Did Microsoft Know About the IE Zero-Day Flaw In Advance?

judgecorp writes "Microsoft issued an emergency patch for a flaw in the Internet Explorer browser on Friday, but there are hints that the firm may have known about the flaw two months ago. The notes to Microsoft's patch credit the TippingPoint Zero Day Initiative for finding the flaw, instead of Eric Romang, the researcher at Metasploit who made it public. ZDI's listings show its most recent report to Microsoft on 24 July, suggesting Microsoft may have known about this one for some time. The possibility raises questions about Microsoft's openness — as well as about the ethics of the zero day exploit market."

Of course Microsoft knew

[s0446]

I work in the field and can say there's tons of researchers who submit these flaws. Not all of them can be fixed instantly, and in some instances (like this) fixing them could actually create hints for hackers to use and exploit. That's why it's often better to be silent about them and make a fix ready in case they are publicly exploited. One of the worst case scenarios is if you patch something with huge notes about it and the hackers find out about the flaw that way.

And the bad hackers? They submit these to competitors like Google who then "leak" the news about competitors flaw.

Re:Of course Microsoft knew

Security by obscurity is considered bad practice. You know, what would you think if AIRCRAFT/CAR/SHIPMANUFACTURER would wait 2 months before recalling defective parts (especially dicy stuff like brakes or stuff that's critical to the structure of the thing)... I don't think you would be pleased to know that you were riding around in a death trap.

Re:Of course Microsoft knew

[CTachyon]

And why is that? Google would love to see Microsoft die.

You don't bring nukes to a knife fight. Sure, you win the knife fight, but now everyone else knows to nuke you first and ask questions later.

Re:Of course Microsoft knew

Not all of them can be fixed instantly, and in some instances (like this) fixing them could actually create hints for hackers to use and exploit

If you have knowledge of a critical exploit, and you can't fix it in months, then your software is not suitable for use in a production environment.

It is crucial to let system admins know as soon as you find an exploit, so they can defend themselves. You can't assume that blackhats will not find out, because they will, and you are putting your users at risk with such negligent behavior.

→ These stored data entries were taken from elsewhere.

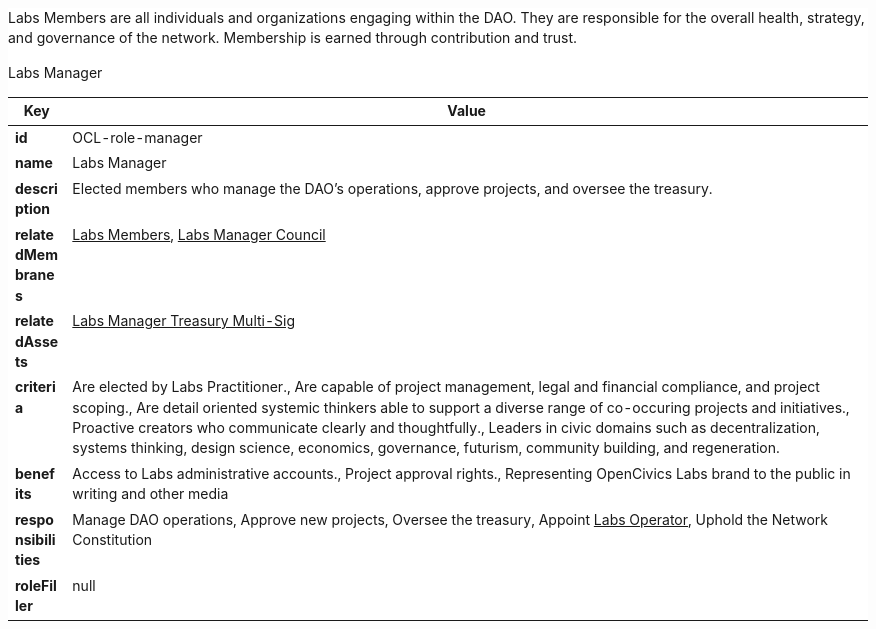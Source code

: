 Labs Members are all individuals and organizations engaging within the DAO. They are responsible for the overall health, strategy, and governance of the network. Membership is earned through contribution and trust.

Labs Manager

| Key                  | Value                                                                                                                                                                                                                                                                                                                                                                                                                                                                 |
| -------------------- | --------------------------------------------------------------------------------------------------------------------------------------------------------------------------------------------------------------------------------------------------------------------------------------------------------------------------------------------------------------------------------------------------------------------------------------------------------------------- |
| **id**               | OCL-role-manager                                                                                                                                                                                                                                                                                                                                                                                                                                                      |
| **name**             | Labs Manager                                                                                                                                                                                                                                                                                                                                                                                                                                                          |
| **description**      | Elected members who manage the DAO’s operations, approve projects, and oversee the treasury.                                                                                                                                                                                                                                                                                                                                                                          |
| **relatedMembranes** | [Labs Members](https://wiki.opencivics.co/Labs+Members), [Labs Manager Council](https://wiki.opencivics.co/OpenCivics+Network/Labs/constitution_202508141605-draft/2.+Structure/Membranes/Labs+Manager+Council)                                                                                                                                                                                                                                                       |
| **relatedAssets**    | [Labs Manager Treasury Multi-Sig](https://wiki.opencivics.co/OpenCivics+Network/Labs/constitution_202508141605-draft/2.+Structure/Assets/Labs+Manager+Treasury+Multi-Sig)                                                                                                                                                                                                                                                                                             |
| **criteria**         | Are elected by Labs Practitioner., Are capable of project management, legal and financial compliance, and project scoping., Are detail oriented systemic thinkers able to support a diverse range of co-occuring projects and initiatives., Proactive creators who communicate clearly and thoughtfully., Leaders in civic domains such as decentralization, systems thinking, design science, economics, governance, futurism, community building, and regeneration. |
| **benefits**         | Access to Labs administrative accounts., Project approval rights., Representing OpenCivics Labs brand to the public in writing and other media                                                                                                                                                                                                                                                                                                                        |
| **responsibilities** | Manage DAO operations, Approve new projects, Oversee the treasury, Appoint [Labs Operator](https://wiki.opencivics.co/OpenCivics+Network/Labs/constitution_202508141605-draft/2.+Structure/Roles/Labs+Operator), Uphold the Network Constitution                                                                                                                                                                                                                      |
| **roleFiller**       | null                                                                                                                                                                                                                                                                                                                                                                                                                                                                  |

Your post mainly shows that you don't know what you're talking about.

Re:Of course Microsoft knew

[buglista]

This is utter bollocks. I used to run a large network and if you know there is a critical patch coming, you can plan for it. If you don't, and it gets released haphazardly (OOB), you're just fucked. There is no good way to get it on 200 servers and 2000 desktops in under 48 hours without causing major problems.
Nice offhand remark about Google leaking MS zero days. Got anything to back that up?
tl;dr - utter rubbish. Yes, I work in the field too and have done for over 10 years.

Re:Of course Microsoft knew

[Penguinisto]

Lots of answers:

* If you inform Microsoft of a flaw in IE, then Microsoft in turn notifies you of a flaw in Chrome.
* Chrome's Windows version actually uses a lot of IE components (ICS stands out, if I remember right), so a flaw in IE could potentially affect Chrome, depending on what the flaw is (e.g. an IE flaw that sets a stealth/fake proxy in IE ICS, which in turn affects Chrome...)
* Just because you want your competitors to die or be diminished, doesn't mean you have to be a dick about it. ;)

Re:Of course Microsoft knew

[icebike]

I work in the field and can say there's tons of researchers who submit these flaws. Not all of them can be fixed instantly, and in some instances (like this) fixing them could actually create hints for hackers to use and exploit. That's why it's often better to be silent about them and make a fix ready in case they are publicly exploited. One of the worst case scenarios is if you patch something with huge notes about it and the hackers find out about the flaw that way. .

The summary makes it seem like Microsoft did something underhanded by attributing the bug report to a source that pre-dates the publishing by Eric Romang.
All this says is TippingPoint Zero Day Initiative acted responsibly, and Romang didn't.

As for how long it took, one can't make any judgement with no idea of the scope of the problem, or the testing they had to do in order to make sure the fix was proper, and didn't hurt anything else, and worked on every variety of their platform, the number of parts of the system needing the patch, etc.

Nor can we be positive that temporary measures may have been put in place until a formal patch was found, (such as a signature added to Security Essentials and shared with other security companies).

The last thing you want to do is announce you have a patch coming before you really have a patch in hand.

Rush to market.

[jellomizer]

How many times have you made a quick demo/proof of concept code, only to be rushed to market besides you express statement that it isn't complete yet. Because your boss doesn't understand what it takes harden your code, or pressures you to just fix the UI to prevent the bad stuff from happening.

For example if you see a website that had javascript that clears out Single Quotes before sending the data over, it may mean that it is ripe for a SQL injection attack.